Halfway through the Champions Cup group sprint already and Leinster are halfway toward their primary objective, namely to top Pool A and therefore secure themselves a potential home route all the way through to the final, which is in the Aviva Stadium.
Obstacles remain, not least a Gloucester that head coach George Skivington strongly hinted will be locked and fully loaded for the return marquee fixture at Kingsholm on January 14th, as opposed to the largely second-string side against whom Leinster filled their boots with a 57-0 win last Friday at the RDS.
A week later at the Aviva Stadium, Leinster host a Racing 92 side who could also be fighting for their lives.
Leinster lead Pool A ahead of Exeter, the only other side now with a maximum of 10 points in that half of the draw, with a vastly superior points difference of +89 compared to +45. Two more bonus-point wins would seemingly guarantee top spot.
With that in mind, as pleasing as the nine tries scored was not conceding a point. “The nil part is hugely pleasing,” said Leo Cullen. “We’ll see where everything sits but it is great to be in a healthy position in our pool or conference and whether you need two more wins or whatever.
“Now you are in a position where you can be top. We weren’t in that position last year and you are looking at all the different permutations. They are all much simpler for us now. Ideally, score four tries [in each game] because we have a decent bank of points at the moment.”
Denied a planned rest week over Christmas due to a change in fixtures, Skivington had no regrets about resting his frontliners, stating this was the only fixture which could serve that purpose. “That 57-0 result is on me.”
Leinster have a 10-day turnaround to their St Stephen’s Day fixture against Munster at a sold-out Thomond Park before hosting Connacht on New Year’s Day at the RDS six days later.
“We’ll change the team but there are guys who have been incredibly unlucky to lose out the last few weeks,” said Cullen. “Some of the calls are incredibly tight in some areas. The group is competitive and guys are itching to play. It’s mixing and matching the next couple of weeks. Some guys will play Munster and others will come back in for Connacht the week after. We’ll have a group that is raring to go. I think. I hope.”

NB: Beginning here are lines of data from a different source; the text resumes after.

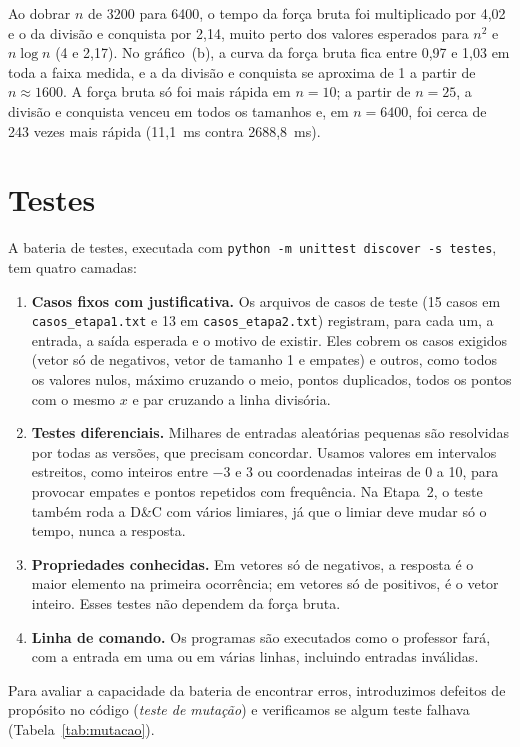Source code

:\documentclass[11pt,a4paper]{article}
\begin{document}
{Ao dobrar $n$ de 3200 para 6400, o tempo da força bruta foi multiplicado por 4,02 e o da divisão e conquista por 2,14, muito perto dos valores esperados para $n^2$ e $n\log n$ (4 e 2,17). No gráfico~(b), a curva da força bruta fica entre 0,97 e 1,03 em toda a faixa medida, e a da divisão e conquista se aproxima de 1 a partir de $n \approx 1600$. A força bruta só foi mais rápida em $n = 10$; a partir de $n = 25$, a divisão e conquista venceu em todos os tamanhos e, em $n = 6400$, foi cerca de 243 vezes mais rápida (11,1~ms contra 2688,8~ms).}

\section{Testes}

A bateria de testes, executada com \texttt{python -m unittest discover -s testes}, tem quatro camadas:

\begin{enumerate}
  \item \textbf{Casos fixos com justificativa.} Os arquivos de casos de teste (15 casos em \nolinkurl{casos_etapa1.txt} e 13 em \nolinkurl{casos_etapa2.txt}) registram, para cada um, a entrada, a saída esperada e o motivo de existir. Eles cobrem os casos exigidos (vetor só de negativos, vetor de tamanho 1 e empates) e outros, como todos os valores nulos, máximo cruzando o meio, pontos duplicados, todos os pontos com o mesmo $x$ e par cruzando a linha divisória.
  \item \textbf{Testes diferenciais.} Milhares de entradas aleatórias pequenas são resolvidas por todas as versões, que precisam concordar. Usamos valores em intervalos estreitos, como inteiros entre $-3$ e $3$ ou coordenadas inteiras de 0 a 10, para provocar empates e pontos repetidos com frequência. Na Etapa~2, o teste também roda a D\&C com vários limiares, já que o limiar deve mudar só o tempo, nunca a resposta.
  \item \textbf{Propriedades conhecidas.} Em vetores só de negativos, a resposta é o maior elemento na primeira ocorrência; em vetores só de positivos, é o vetor inteiro. Esses testes não dependem da força bruta.
  \item \textbf{Linha de comando.} Os programas são executados como o professor fará, com a entrada em uma ou em várias linhas, incluindo entradas inválidas.
\end{enumerate}

Para avaliar a capacidade da bateria de encontrar erros, introduzimos defeitos de propósito no código (\emph{teste de mutação}) e verificamos se algum teste falhava (Tabela~\ref{tab:mutacao}).
\end{document}
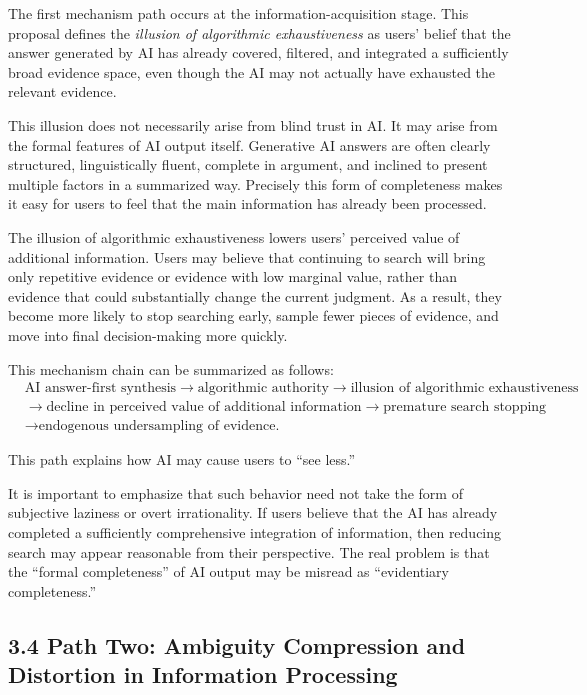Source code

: The first mechanism path occurs at the information-acquisition stage. This proposal defines the \emph{illusion of algorithmic exhaustiveness} as users' belief that the answer generated by AI has already covered, filtered, and integrated a sufficiently broad evidence space, even though the AI may not actually have exhausted the relevant evidence.

This illusion does not necessarily arise from blind trust in AI. It may arise from the formal features of AI output itself. Generative AI answers are often clearly structured, linguistically fluent, complete in argument, and inclined to present multiple factors in a summarized way. Precisely this form of completeness makes it easy for users to feel that the main information has already been processed.

The illusion of algorithmic exhaustiveness lowers users' perceived value of additional information. Users may believe that continuing to search will bring only repetitive evidence or evidence with low marginal value, rather than evidence that could substantially change the current judgment. As a result, they become more likely to stop searching early, sample fewer pieces of evidence, and move into final decision-making more quickly.

This mechanism chain can be summarized as follows:
\[
\begin{aligned}
&\text{AI answer-first synthesis}
\rightarrow
\text{algorithmic authority}
\rightarrow
\text{illusion of algorithmic exhaustiveness} \\
&\rightarrow
\text{decline in perceived value of additional information}
\rightarrow
\text{premature search stopping} \\
&\rightarrow
\text{endogenous undersampling of evidence.}
\end{aligned}
\]

This path explains how AI may cause users to ``see less.''

It is important to emphasize that such behavior need not take the form of subjective laziness or overt irrationality. If users believe that the AI has already completed a sufficiently comprehensive integration of information, then reducing search may appear reasonable from their perspective. The real problem is that the ``formal completeness'' of AI output may be misread as ``evidentiary completeness.''

\subsection*{3.4 Path Two: Ambiguity Compression and Distortion in Information Processing}

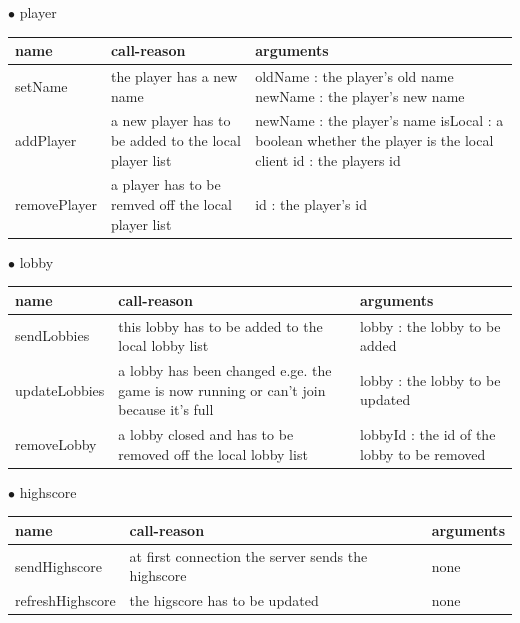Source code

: \documentclass{scrartcl}
\newcommand{\n}{\newline}
\begin{document}
$\bullet$ player
\begin{center}
    \begin{tabular}{| p{3.1cm} | p{5cm} | p{5.9cm} |}
        \hline
        \textbf{name} & \textbf{call-reason} & \textbf{arguments} \\ \hline
        setName & the player has a new name & oldName : the player's old name \n
        newName : the player's new name \\ \hline

        addPlayer & a new player has to be added to the local player list & newName : the player's name \n
        isLocal : a boolean whether the player is the local client \n
        id : the players id \\ \hline

        removePlayer & a player has to be remved off the local player list & id : the player's id \\ \hline 
    \end{tabular}
\end{center}
$\bullet$ lobby
\begin{center}
    \begin{tabular}{| p{3.1cm} | p{5cm} | p{5.9cm} |}
        \hline
        \textbf{name} & \textbf{call-reason} & \textbf{arguments} \\ \hline
        sendLobbies & this lobby has to be added to the local lobby list & lobby : the lobby to be added\\ \hline
        updateLobbies & a lobby has been changed e.ge. the game is now running or can't join because it's full & lobby : the lobby to be updated \\ \hline
        removeLobby & a lobby closed and has to be removed off the local lobby list & lobbyId : the id of the lobby to be removed \\ \hline
    \end{tabular}
\end{center}
$\bullet$ highscore
\begin{center}
    \begin{tabular}{| p{3.1cm} | p{5cm} | p{5.9cm} |}
        \hline
        \textbf{name} & \textbf{call-reason} & \textbf{arguments} \\ \hline
        sendHighscore & at first connection the server sends the highscore & none \\ \hline
        refreshHighscore & the higscore has to be updated & none \\ \hline
    \end{tabular}
\end{center}
\end{document}
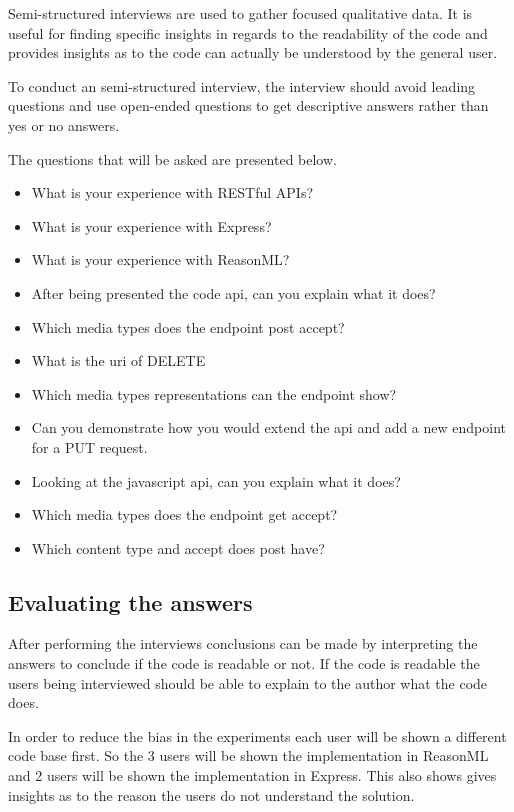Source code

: Semi-structured interviews are used to gather focused qualitative data. It is
useful for finding specific insights in regards to the readability of the code
and provides insights as to the code can actually be understood by the general
user.

To conduct an semi-structured interview, the interview should avoid leading
questions and use open-ended questions to get descriptive answers rather than
yes or no answers. 

The questions that will be asked are presented below.

\begin{itemize}
    \item What is your experience with RESTful APIs?
    \item What is your experience with Express?
    \item What is your experience with ReasonML?
    \item After being presented the code api, can you explain what it does?
    \item Which media types does the endpoint post accept?
    \item What is the uri of DELETE
    \item Which media types representations can the endpoint show?
    \item Can you demonstrate how you would extend the api and add a new endpoint
    for a PUT request.
    \item Looking at the javascript api, can you explain what it does?
    \item Which media types does the endpoint get accept?
    \item Which content type and accept does post have?
\end{itemize}

\subsection{Evaluating the answers}

After performing the interviews conclusions can be made by interpreting the
answers to conclude if the code is readable or not. If the code is readable the
users being interviewed should be able to explain to the author what the code
does.

In order to reduce the bias in the experiments each user will be shown a
different code base first. So the 3 users will be shown the implementation in
ReasonML and 2 users will be shown the implementation in Express. This also
shows gives insights as to the reason the users do not understand the solution.

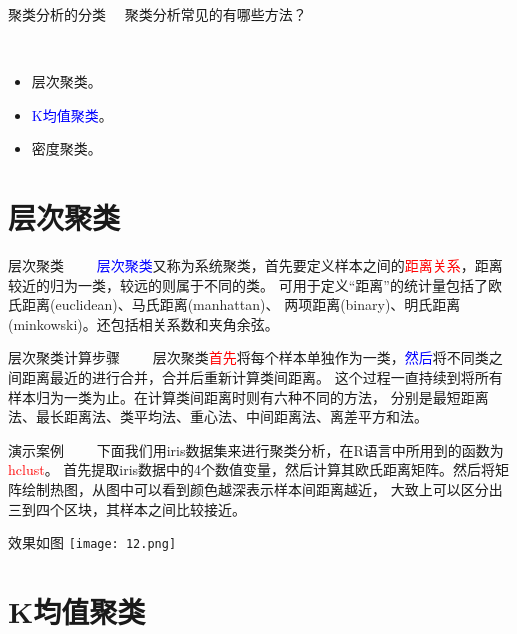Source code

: \documentclass[cjk]{beamer}
\begin{document}
\begin{CJK*}{GBK}{kai}
\begin{frame}{聚类分析的分类}
\
{\bf{\color{red!75!black}{\large Q:}}}\ 聚类分析常见的有哪些方法？

\

\begin{itemize}
  \item 层次聚类。
  \item \textcolor{blue}{K均值聚类}。
  \item 密度聚类。
\end{itemize}

\end{frame}




\section{层次聚类}
\begin{frame}{层次聚类}
\ \ \ \ \textcolor{blue}{层次聚类}又称为系统聚类，首先要定义样本之间的\textcolor{red}{距离关系}，距离较近的归为一类，较远的则属于不同的类。
可用于定义“距离”的统计量包括了欧氏距离(euclidean)、马氏距离(manhattan)、
两项距离(binary)、明氏距离(minkowski)。还包括相关系数和夹角余弦。
\end{frame}
\begin{frame}{层次聚类计算步骤}
\ \ \ \ 层次聚类\textcolor{red}{首先}将每个样本单独作为一类，\textcolor{blue}{然后}将不同类之间距离最近的进行合并，合并后重新计算类间距离。
这个过程一直持续到将所有样本归为一类为止。在计算类间距离时则有六种不同的方法，
分别是最短距离法、最长距离法、类平均法、重心法、中间距离法、离差平方和法。
\end{frame}

\begin{frame}{演示案例}
\ \ \ \ 下面我们用iris数据集来进行聚类分析，在R语言中所用到的函数为\textcolor{red}{hclust}。
首先提取iris数据中的4个数值变量，然后计算其欧氏距离矩阵。然后将矩阵绘制热图，从图中可以看到颜色越深表示样本间距离越近，
大致上可以区分出三到四个区块，其样本之间比较接近。

\end{frame}


\begin{frame}{效果如图}
\centering
\texttt{[image: 12.png]}
\end{frame}

\section{K均值聚类}


\end{CJK*}
\end{document}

Leinster are used to planning for an away fixture, which is not especially family friendly for those involved in the trip to Limerick.
“It’s a half-seven kick-off down there and, ah, people are used to it. We’ll do a team run on Christmas Eve, in the morning, and then the guys not involved in the team will get a few days off then across the 24th, 25th, 26th and the day after the game as well. Come back in fresh and be ready for Connacht here on New Year’s Day. That’s the business we’re in. It’s part and parcel of the action. You just have to roll up the sleeves and get on with it.
“It’s making sure that you have a group that is highly motivated. It’s a bloody tough place to go. We have experienced that enough times down the years with the full house, the influence that the crowd has on officials because they get into everything, cheer for everyone. It makes the officials second guess some of their calls.
“You get that sense from where the coaches are sitting. We have experienced it where we don’t get into a natural flow in the game. You can think back to when we had the red card down there and we had a yellow card as well, maybe two, where we just lose control of the game. So it is about making sure we keep control in a pretty chaotic type of environment.”
Cullen would be supportive of this fixture one year taking place in Páirc Uí Chaoimh after Munster sold out the stadium for the game against a South Africa selection.
“The atmosphere looked amazing down there for that game, ‘Zombie’ blaring out. Definitely, it would be great. I watched Elton John down there during the summer and it was very good. I brought our son, he’s a mad Elton fan. The stadium looks cool, it would be great.”